Underage drinking might seem like a normal and harmless rite of passage, but the state of California doesn’t feel quite the same way.
California’s Minor in Possession (MIP) law spells out the consequences for minors caught with alcoholic beverages such as beer, wine, or stronger drink made with distilled liquor. While this offense can be charged as an infraction with mild penalties or as a relatively petty misdemeanor, a conviction for MIP can have significant negative impact on a young person’s academic, athletic, personal, and family life.
Minor in possession of alcohol (MIP) is an offense defined by the California Business and Professions Code section 25662 (25662 BP) and is a misdemeanor. For purposes of this law, alcoholic beverages include:
Ethanol (drinkable alcohol, as opposed to isopropyl alcohol or methanol, which are poisonous).
Distilled beverages like liquor and spirits.
Fermented beverages like wine and beer.
Any other liquid or solid that contains ½ of one percent (0.5%) or more of alcohol by volume, which is fit for human consumption.
Products that contain ethanol but which are specifically not intended for drinking – such as many brands of mouthwash – are not included within the scope (sorry, couldn’t resist the pun) of 25662 BP. These products contain other chemical ingredients intended to discourage ingestion. This includes compounds like eucalyptus oil, menthol, and thymol that give mouthwash a strong medicinal taste.
Elements of the crime
In order for the prosecution to successfully convict a defendant under 25662 BP, all of the following elements must be proven:
The defendant was under 21 at the time of the crime.
The defendant possessed an alcoholic beverage.
The possession of alcohol occurred in a public place, or a street or highway.
What constitutes possession under 25662 BP?
Under 25662 BP, the defendant does not need to actually hold or touch (known as “actual possession”) the alcoholic beverage. If the defendant has control of, or the right to control (called “constructive possession”) the beverage either personally or through another person, that satisfies the possession element of the crime.

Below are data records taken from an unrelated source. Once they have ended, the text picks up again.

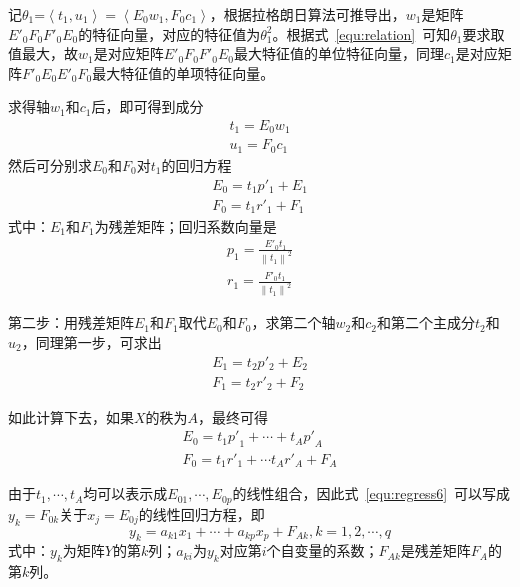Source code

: 记${{\theta }_{1}}\text{=}\left\langle {{t}_{1}},{{u}_{1}} \right\rangle =\left\langle {{E}_{0}}{{w}_{1}},{{F}_{0}}{{c}_{1}} \right\rangle$，根据拉格朗日算法可推导出，$w_1$是矩阵${{{E}'}_{0}}{{F}_{0}}{{{F}'}_{0}}{{E}_{0}}$的特征向量，对应的特征值为$\theta _{1}^{2}$。根据式~\ref{equ:relation}~可知$\theta _{1}$要求取值最大，故$w_1$是对应矩阵${{{E}'}_{0}}{{F}_{0}}{{{F}'}_{0}}{{E}_{0}}$最大特征值的单位特征向量，同理$c_1$是对应矩阵${{{F}'}_{0}}{{E}_{0}}{{{E}'}_{0}}{{F}_{0}}$最大特征值的单项特征向量。

求得轴$w_1$和$c_1$后，即可得到成分
\begin{align}
    \label{equ:pc1}
    t_1={E_0}{w_1} \\
    \label{equ:pc2}
    u_1={F_0}{c_1}
\end{align}
然后可分别求$E_0$和$F_0$对$t_1$的回归方程
\begin{align}
    \label{equ:regress1}
    E_0={t_1}{p'_1}+E_1 \\
    \label{equ:regress2}
    F_0={t_1}{r'_1}+F_1
\end{align}
式中：$E_1$和$F_1$为残差矩阵；回归系数向量是
\begin{align}
    \label{equ:regress-index1}
    {{p}_{1}}=\frac{{{{{E}'}}_{0}}{{t}_{1}}}{{{\left\| {{t}_{1}} \right\|}^{2}}} \\
    \label{equ:regress-index2}
    {{r}_{1}}=\frac{{{{{F}'}}_{0}}{{t}_{1}}}{{{\left\| {{t}_{1}} \right\|}^{2}}}
\end{align}
    
第二步：用残差矩阵$E_1$和$F_1$取代$E_0$和$F_0$，求第二个轴$w_2$和$c_2$和第二个主成分$t_2$和$u_2$，同理第一步，可求出
\begin{align}
    \label{equ:regress3}
    E_1={t_2}{p'_2}+E_2 \\
    \label{equ:regress4}
    F_1={t_2}{r'_2}+F_2
\end{align}

如此计算下去，如果$X$的秩为$A$，最终可得
\begin{align}
    \label{equ:regress5}
    {{E}_{0}}={{t}_{1}}{{{p}'}_{1}}+\cdots +{{t}_{A}}{{{p}'}_{A}} \\
    \label{equ:regress6}
    {{F}_{0}}={{t}_{1}}{{{r}'}_{1}}+\cdots {{t}_{A}}{{{r}'}_{A}}+{{F}_{A}}
\end{align}

由于$t_1,\cdots ,t_A$均可以表示成${E}_{01},\cdots ,{E}_{0p}$的线性组合，因此式~\ref{equ:regress6}~可以写成$y_k=F_{0k}$关于$x_j=E_{0j}$的线性回归方程，即
\begin{equation}
    \label{equ:regress7}
    {{y}_{k}}={{a}_{k1}}{{x}_{1}}+\cdots +{{a}_{kp}}{{x}_{p}}+{{F}_{Ak}},k=1,2,\cdots ,q
\end{equation}
式中：$y_k$为矩阵$Y$的第$k$列；$a_{ki}$为$y_k$对应第$i$个自变量的系数；${F}_{Ak}$是残差矩阵$F_A$的第$k$列。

However, simply being in the presence of other minors who are drinking alcohol does not satisfy the possession requirement.
Likewise, if the minor possessed an alcoholic beverage following the reasonable instructions of his or her parents, guardian, responsible adult relative, or employer to dispose of or deliver the alcohol, then s/he is not considered to be in in violation of 25662 BP.
Possession must be public
It is important to note that the final element of this crime requires that possession occur in a public place — meaning any place open to the public such as a restaurant or movie theater, or on a street or highway. For example, if a minor is consuming alcohol in a private home, then s/he is not in violation of 25662 BP. However, if the minor leaves the house and takes the open container, they are in violation of the statute.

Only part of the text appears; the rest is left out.